### Entries taken from a collection

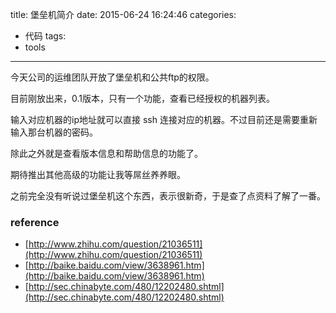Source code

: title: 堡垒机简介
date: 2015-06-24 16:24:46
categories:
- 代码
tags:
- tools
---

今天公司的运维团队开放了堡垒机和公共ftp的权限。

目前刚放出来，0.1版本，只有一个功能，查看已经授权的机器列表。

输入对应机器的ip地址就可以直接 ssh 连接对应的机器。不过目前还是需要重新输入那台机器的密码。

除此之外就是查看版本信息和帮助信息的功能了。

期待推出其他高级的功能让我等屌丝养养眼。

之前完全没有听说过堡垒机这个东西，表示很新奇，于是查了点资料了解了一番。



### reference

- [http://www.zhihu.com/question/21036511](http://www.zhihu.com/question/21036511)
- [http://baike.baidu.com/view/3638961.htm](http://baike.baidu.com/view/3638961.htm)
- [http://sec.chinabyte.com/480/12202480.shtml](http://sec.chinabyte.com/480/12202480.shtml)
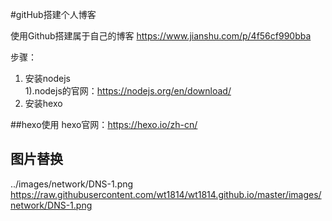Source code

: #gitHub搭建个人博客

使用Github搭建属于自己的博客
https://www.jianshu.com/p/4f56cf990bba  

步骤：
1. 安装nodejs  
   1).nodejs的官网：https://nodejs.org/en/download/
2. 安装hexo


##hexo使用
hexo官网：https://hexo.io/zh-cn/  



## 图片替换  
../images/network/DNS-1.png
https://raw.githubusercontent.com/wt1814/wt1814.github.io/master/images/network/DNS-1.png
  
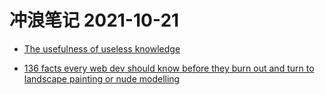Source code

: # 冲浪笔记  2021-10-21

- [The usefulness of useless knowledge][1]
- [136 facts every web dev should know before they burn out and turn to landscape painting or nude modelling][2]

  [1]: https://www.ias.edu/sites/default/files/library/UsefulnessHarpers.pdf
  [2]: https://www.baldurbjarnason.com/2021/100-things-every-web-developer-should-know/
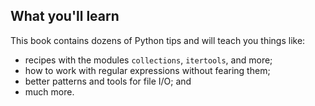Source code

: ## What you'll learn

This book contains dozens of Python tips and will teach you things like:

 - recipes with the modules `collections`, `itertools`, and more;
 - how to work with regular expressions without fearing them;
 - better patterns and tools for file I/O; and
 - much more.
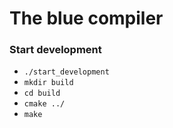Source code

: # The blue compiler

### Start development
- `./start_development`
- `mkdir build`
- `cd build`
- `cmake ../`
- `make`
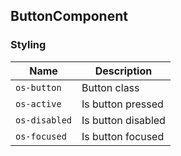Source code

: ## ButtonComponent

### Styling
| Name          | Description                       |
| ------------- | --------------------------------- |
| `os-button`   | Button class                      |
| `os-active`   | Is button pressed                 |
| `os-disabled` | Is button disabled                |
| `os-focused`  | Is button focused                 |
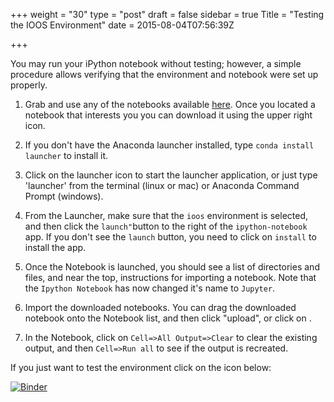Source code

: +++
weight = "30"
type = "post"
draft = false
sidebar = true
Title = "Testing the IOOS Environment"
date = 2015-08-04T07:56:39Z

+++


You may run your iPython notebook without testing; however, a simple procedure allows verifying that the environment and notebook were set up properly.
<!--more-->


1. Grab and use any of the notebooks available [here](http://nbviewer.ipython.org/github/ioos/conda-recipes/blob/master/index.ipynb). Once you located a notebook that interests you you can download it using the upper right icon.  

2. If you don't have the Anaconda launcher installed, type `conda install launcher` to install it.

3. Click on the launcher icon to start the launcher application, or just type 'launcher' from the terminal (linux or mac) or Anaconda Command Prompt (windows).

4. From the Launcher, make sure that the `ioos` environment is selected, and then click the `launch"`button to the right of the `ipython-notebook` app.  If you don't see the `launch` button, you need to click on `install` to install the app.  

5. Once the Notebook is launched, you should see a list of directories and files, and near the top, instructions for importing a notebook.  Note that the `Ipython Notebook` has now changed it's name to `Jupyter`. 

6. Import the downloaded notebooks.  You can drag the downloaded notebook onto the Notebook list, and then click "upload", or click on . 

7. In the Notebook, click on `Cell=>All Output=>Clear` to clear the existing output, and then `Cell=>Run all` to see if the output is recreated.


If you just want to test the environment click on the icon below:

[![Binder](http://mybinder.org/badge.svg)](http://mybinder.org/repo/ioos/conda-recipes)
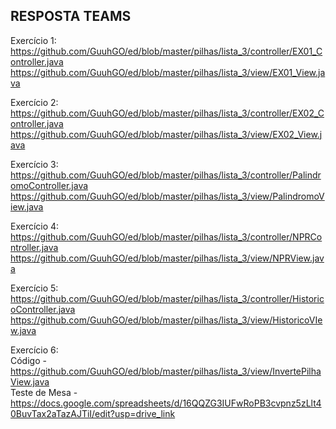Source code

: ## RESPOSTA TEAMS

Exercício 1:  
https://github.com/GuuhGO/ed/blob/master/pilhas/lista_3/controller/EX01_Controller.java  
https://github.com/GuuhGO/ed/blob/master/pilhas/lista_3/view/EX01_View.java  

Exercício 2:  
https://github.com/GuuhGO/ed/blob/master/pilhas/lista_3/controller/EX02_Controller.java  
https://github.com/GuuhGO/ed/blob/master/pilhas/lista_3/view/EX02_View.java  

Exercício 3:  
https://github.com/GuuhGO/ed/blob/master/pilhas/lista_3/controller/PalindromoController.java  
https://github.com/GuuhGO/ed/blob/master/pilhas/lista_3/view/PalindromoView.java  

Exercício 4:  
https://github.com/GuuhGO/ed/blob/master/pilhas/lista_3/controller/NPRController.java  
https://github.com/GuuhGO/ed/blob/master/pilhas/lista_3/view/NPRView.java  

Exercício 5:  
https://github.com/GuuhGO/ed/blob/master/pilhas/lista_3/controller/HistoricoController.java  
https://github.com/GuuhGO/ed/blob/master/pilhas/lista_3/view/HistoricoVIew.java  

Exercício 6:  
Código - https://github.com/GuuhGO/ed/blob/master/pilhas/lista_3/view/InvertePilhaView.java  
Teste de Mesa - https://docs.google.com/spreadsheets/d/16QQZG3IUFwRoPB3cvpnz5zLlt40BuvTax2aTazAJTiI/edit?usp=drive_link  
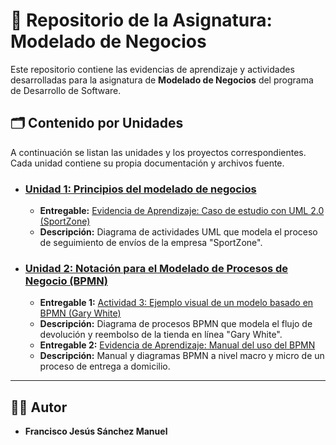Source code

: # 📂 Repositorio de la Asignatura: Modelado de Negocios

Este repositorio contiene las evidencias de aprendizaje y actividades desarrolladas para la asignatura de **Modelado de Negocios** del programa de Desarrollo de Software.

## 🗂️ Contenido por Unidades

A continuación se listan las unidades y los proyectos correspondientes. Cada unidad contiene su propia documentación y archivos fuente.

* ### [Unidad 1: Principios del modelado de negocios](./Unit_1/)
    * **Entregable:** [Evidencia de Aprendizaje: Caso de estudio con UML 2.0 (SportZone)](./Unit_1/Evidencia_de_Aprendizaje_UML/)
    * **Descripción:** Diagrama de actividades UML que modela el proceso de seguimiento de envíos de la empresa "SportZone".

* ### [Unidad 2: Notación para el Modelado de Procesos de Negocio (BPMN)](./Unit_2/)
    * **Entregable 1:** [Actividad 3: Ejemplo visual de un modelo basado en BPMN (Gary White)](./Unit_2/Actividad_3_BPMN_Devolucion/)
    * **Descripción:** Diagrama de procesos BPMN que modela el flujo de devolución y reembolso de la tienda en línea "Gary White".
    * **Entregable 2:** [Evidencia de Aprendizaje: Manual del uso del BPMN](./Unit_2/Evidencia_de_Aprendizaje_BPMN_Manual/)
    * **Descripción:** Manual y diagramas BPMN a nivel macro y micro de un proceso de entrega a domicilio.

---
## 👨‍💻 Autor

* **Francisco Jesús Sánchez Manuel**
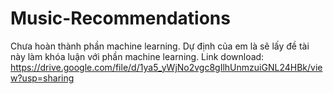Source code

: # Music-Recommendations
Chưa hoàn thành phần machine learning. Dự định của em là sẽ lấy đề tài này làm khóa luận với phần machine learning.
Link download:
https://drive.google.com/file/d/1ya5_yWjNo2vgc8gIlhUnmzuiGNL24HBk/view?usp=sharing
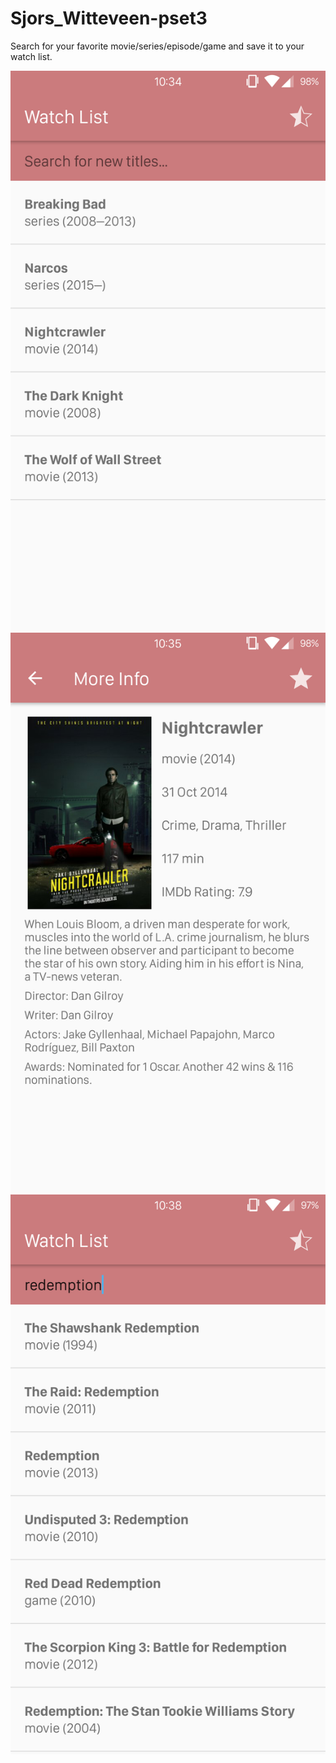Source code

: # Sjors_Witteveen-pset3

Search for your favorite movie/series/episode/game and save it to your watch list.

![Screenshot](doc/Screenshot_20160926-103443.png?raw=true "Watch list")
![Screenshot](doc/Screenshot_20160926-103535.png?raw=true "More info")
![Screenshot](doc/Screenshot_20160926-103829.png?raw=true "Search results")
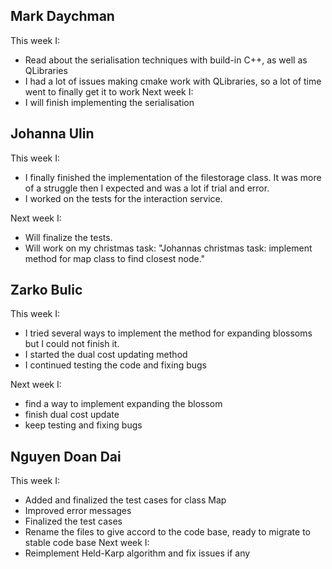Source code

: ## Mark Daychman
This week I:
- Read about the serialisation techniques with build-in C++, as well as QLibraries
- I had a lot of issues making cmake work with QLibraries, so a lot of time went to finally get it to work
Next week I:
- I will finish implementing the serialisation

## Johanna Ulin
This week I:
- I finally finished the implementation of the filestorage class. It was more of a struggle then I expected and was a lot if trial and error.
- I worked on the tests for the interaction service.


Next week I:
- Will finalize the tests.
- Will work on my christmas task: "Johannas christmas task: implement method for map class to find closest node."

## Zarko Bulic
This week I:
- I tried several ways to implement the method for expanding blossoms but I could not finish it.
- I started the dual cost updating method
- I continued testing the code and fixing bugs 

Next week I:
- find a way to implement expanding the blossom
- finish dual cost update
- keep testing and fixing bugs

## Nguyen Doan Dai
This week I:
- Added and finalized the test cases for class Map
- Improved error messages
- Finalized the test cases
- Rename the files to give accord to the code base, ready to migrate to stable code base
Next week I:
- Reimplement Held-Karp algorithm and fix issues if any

### What you need to do
If a line in the data above contains "Descripción", return that line.

### Task output
    * **Descripción:** Diagrama de actividades UML que modela el proceso de seguimiento de envíos de la empresa "SportZone".
    * **Descripción:** Diagrama de procesos BPMN que modela el flujo de devolución y reembolso de la tienda en línea "Gary White".
    * **Descripción:** Manual y diagramas BPMN a nivel macro y micro de un proceso de entrega a domicilio.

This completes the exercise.